Task prompt: Would you please copy every line below that includes the string "referrerpolicy"?

Information:
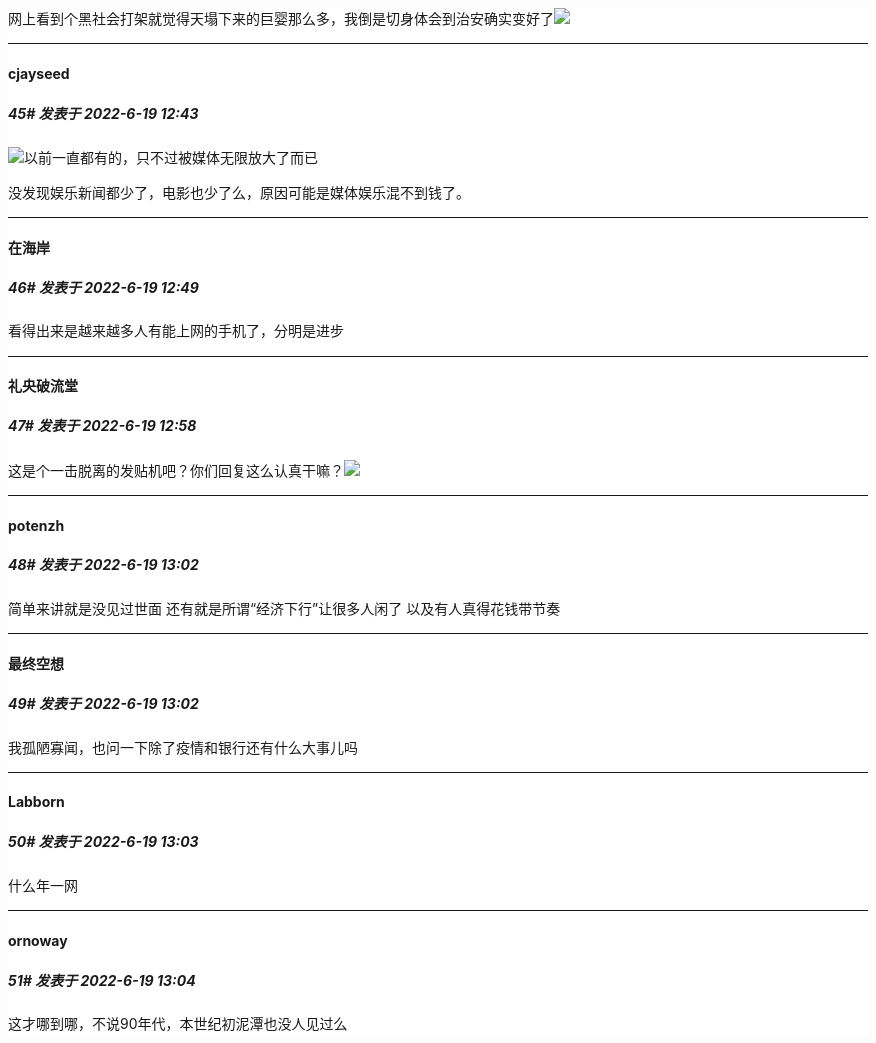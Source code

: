 网上看到个黑社会打架就觉得天塌下来的巨婴那么多，我倒是切身体会到治安确实变好了<img src="https://static.saraba1st.com/image/smiley/face2017/067.png" referrerpolicy="no-referrer">

*****

####  cjayseed  
##### 45#       发表于 2022-6-19 12:43

<img src="https://static.saraba1st.com/image/smiley/face2017/067.png" referrerpolicy="no-referrer">以前一直都有的，只不过被媒体无限放大了而已

没发现娱乐新闻都少了，电影也少了么，原因可能是媒体娱乐混不到钱了。

*****

####  在海岸  
##### 46#       发表于 2022-6-19 12:49

看得出来是越来越多人有能上网的手机了，分明是进步

*****

####  礼央破流堂  
##### 47#       发表于 2022-6-19 12:58

这是个一击脱离的发贴机吧？你们回复这么认真干嘛？<img src="https://static.saraba1st.com/image/smiley/face2017/037.png" referrerpolicy="no-referrer">

*****

####  potenzh  
##### 48#       发表于 2022-6-19 13:02

简单来讲就是没见过世面 还有就是所谓“经济下行”让很多人闲了 以及有人真得花钱带节奏

*****

####  最终空想  
##### 49#       发表于 2022-6-19 13:02

我孤陋寡闻，也问一下除了疫情和银行还有什么大事儿吗

*****

####  Labborn  
##### 50#       发表于 2022-6-19 13:03

什么年一网

*****

####  ornoway  
##### 51#       发表于 2022-6-19 13:04

这才哪到哪，不说90年代，本世纪初泥潭也没人见过么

Written response:
: 网上看到个黑社会打架就觉得天塌下来的巨婴那么多，我倒是切身体会到治安确实变好了<img src="https://static.saraba1st.com/image/smiley/face2017/067.png" referrerpolicy="no-referrer">
<img src="https://static.saraba1st.com/image/smiley/face2017/067.png" referrerpolicy="no-referrer">以前一直都有的，只不过被媒体无限放大了而已
这是个一击脱离的发贴机吧？你们回复这么认真干嘛？<img src="https://static.saraba1st.com/image/smiley/face2017/037.png" referrerpolicy="no-referrer">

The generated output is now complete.